[This is an excerpt from an article in The Round Table: The Commonwealth Journal of International Affairs.]
This book makes one appreciate the importance of the oceanic dimension in Australia’s history. Given the Pacific orientation, the focus is on eastern Australia. One reads with interest that before 1817 the authority of the governor of New South Wales extended east, including not just Norfolk Island and New Zealand, but going as far as Tahiti. It was not inevitable that ‘Australia’ (meaning the Commonwealth of Australia) would emerge as the Australian continent plus Tasmania. For a period in the 1890s New Zealand was a possible federation partner. There have been various developments over time concerning Australia’s links with the Pacific islands (especially in relation to what is now Papua New Guinea), but political incorporation as an option has never proceeded very far.
In the book there are 20 substantive chapters, starting off with pre-history and natural history, and the long history of the first peoples, and concluding with the issue of climate change.

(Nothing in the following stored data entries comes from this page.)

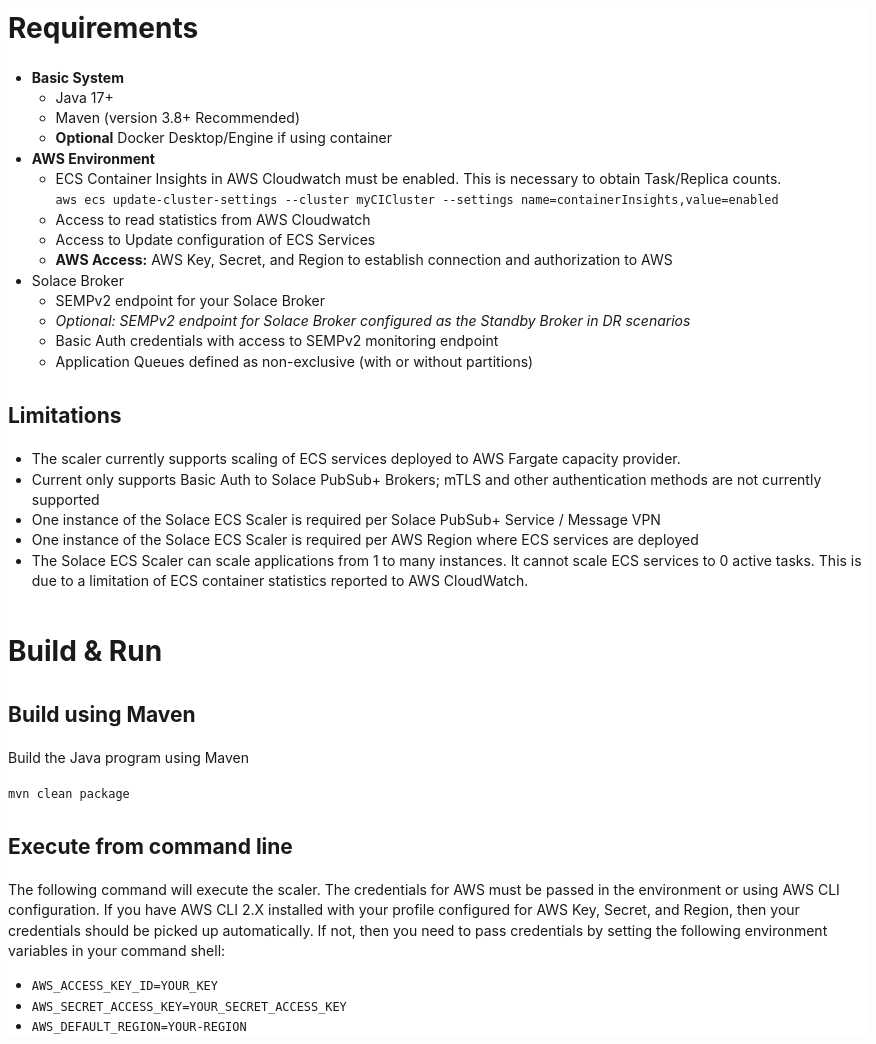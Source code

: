 # Requirements

- **Basic System**
    - Java 17+
    - Maven (version 3.8+ Recommended)
    - **Optional** Docker Desktop/Engine if using container
- **AWS Environment**
    - ECS Container Insights in AWS Cloudwatch must be enabled. This is necessary to obtain Task/Replica counts.<br>`aws ecs update-cluster-settings --cluster myCICluster --settings name=containerInsights,value=enabled`
    - Access to read statistics from AWS Cloudwatch
    - Access to Update configuration of ECS Services
    - **AWS Access:** AWS Key, Secret, and Region to establish connection and authorization to AWS
- Solace Broker
    - SEMPv2 endpoint for your Solace Broker
    - _Optional: SEMPv2 endpoint for Solace Broker configured as the Standby Broker in DR scenarios_
    - Basic Auth credentials with access to SEMPv2 monitoring endpoint
    - Application Queues defined as non-exclusive (with or without partitions)

## Limitations
- The scaler currently supports scaling of ECS services deployed to AWS Fargate capacity provider.
- Current only supports Basic Auth to Solace PubSub+ Brokers; mTLS and other authentication methods are not currently supported
- One instance of the Solace ECS Scaler is required per Solace PubSub+ Service / Message VPN
- One instance of the Solace ECS Scaler is required per AWS Region where ECS services are deployed
- The Solace ECS Scaler can scale applications from 1 to many instances. It cannot scale ECS services to 0 active tasks. This is due to a limitation of ECS container statistics reported to AWS CloudWatch.

# Build & Run

## Build using Maven
Build the Java program using Maven
```bash
mvn clean package
```

## Execute from command line

The following command will execute the scaler. The credentials for AWS must be passed in the environment or using AWS CLI configuration. If you have AWS CLI 2.X installed with your profile configured for AWS Key, Secret, and Region, then your credentials should be picked up automatically. If not, then you need to pass credentials by setting the following environment variables in your command shell:

- `AWS_ACCESS_KEY_ID=YOUR_KEY`
- `AWS_SECRET_ACCESS_KEY=YOUR_SECRET_ACCESS_KEY`
- `AWS_DEFAULT_REGION=YOUR-REGION`
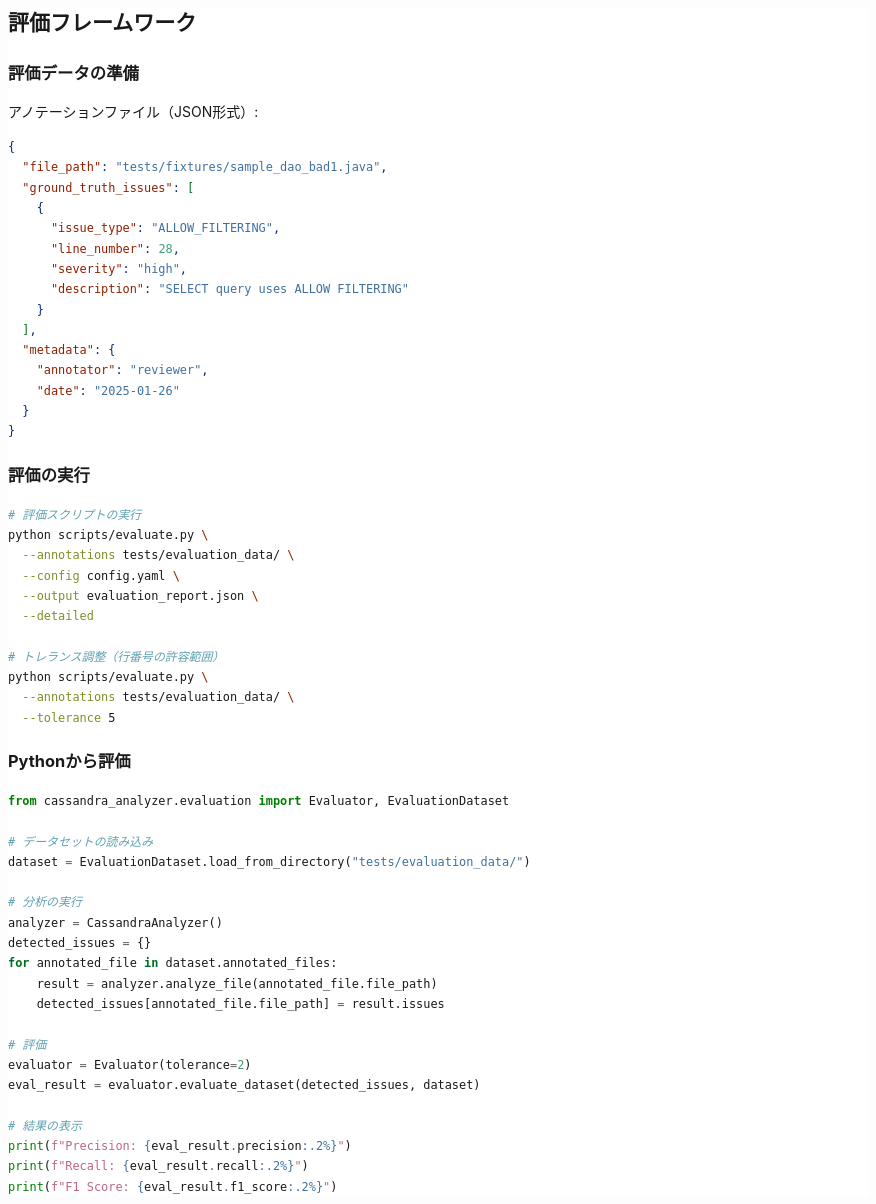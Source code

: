 ## 評価フレームワーク

### 評価データの準備

アノテーションファイル（JSON形式）:

```json
{
  "file_path": "tests/fixtures/sample_dao_bad1.java",
  "ground_truth_issues": [
    {
      "issue_type": "ALLOW_FILTERING",
      "line_number": 28,
      "severity": "high",
      "description": "SELECT query uses ALLOW FILTERING"
    }
  ],
  "metadata": {
    "annotator": "reviewer",
    "date": "2025-01-26"
  }
}
```

### 評価の実行

```bash
# 評価スクリプトの実行
python scripts/evaluate.py \
  --annotations tests/evaluation_data/ \
  --config config.yaml \
  --output evaluation_report.json \
  --detailed

# トレランス調整（行番号の許容範囲）
python scripts/evaluate.py \
  --annotations tests/evaluation_data/ \
  --tolerance 5
```

### Pythonから評価

```python
from cassandra_analyzer.evaluation import Evaluator, EvaluationDataset

# データセットの読み込み
dataset = EvaluationDataset.load_from_directory("tests/evaluation_data/")

# 分析の実行
analyzer = CassandraAnalyzer()
detected_issues = {}
for annotated_file in dataset.annotated_files:
    result = analyzer.analyze_file(annotated_file.file_path)
    detected_issues[annotated_file.file_path] = result.issues

# 評価
evaluator = Evaluator(tolerance=2)
eval_result = evaluator.evaluate_dataset(detected_issues, dataset)

# 結果の表示
print(f"Precision: {eval_result.precision:.2%}")
print(f"Recall: {eval_result.recall:.2%}")
print(f"F1 Score: {eval_result.f1_score:.2%}")
```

The order is roughly chronological with the chapters focusing on broad topics, covering early exploration in the Pacific region and Australia, the establishment of New South Wales as a Pacific colony, various links between Australia and the Pacific islands (such as missionary activity and the role of indentured labour from Melanesia (‘blackbirding’)), the development of the White Australia Policy, and the experience of the two world wars in the Pacific context.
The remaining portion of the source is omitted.